What the task asks: From the entries below, report only the number of lines that contain the word "Date".

···

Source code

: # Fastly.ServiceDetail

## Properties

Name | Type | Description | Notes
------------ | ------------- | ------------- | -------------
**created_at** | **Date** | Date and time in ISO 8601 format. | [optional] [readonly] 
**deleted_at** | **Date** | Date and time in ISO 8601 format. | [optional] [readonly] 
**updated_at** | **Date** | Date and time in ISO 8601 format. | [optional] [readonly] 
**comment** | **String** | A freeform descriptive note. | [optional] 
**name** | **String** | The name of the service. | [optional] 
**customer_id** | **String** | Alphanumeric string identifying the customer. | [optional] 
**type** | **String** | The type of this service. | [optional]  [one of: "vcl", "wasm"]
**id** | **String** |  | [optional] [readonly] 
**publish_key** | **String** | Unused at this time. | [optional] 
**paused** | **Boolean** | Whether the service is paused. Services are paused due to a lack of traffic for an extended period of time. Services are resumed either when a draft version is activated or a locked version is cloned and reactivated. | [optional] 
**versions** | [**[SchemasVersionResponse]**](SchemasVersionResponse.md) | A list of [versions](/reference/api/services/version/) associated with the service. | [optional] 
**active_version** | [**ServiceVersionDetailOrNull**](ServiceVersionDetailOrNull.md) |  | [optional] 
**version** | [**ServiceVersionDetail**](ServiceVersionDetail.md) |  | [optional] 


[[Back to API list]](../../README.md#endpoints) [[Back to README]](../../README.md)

···

Response to the task: 3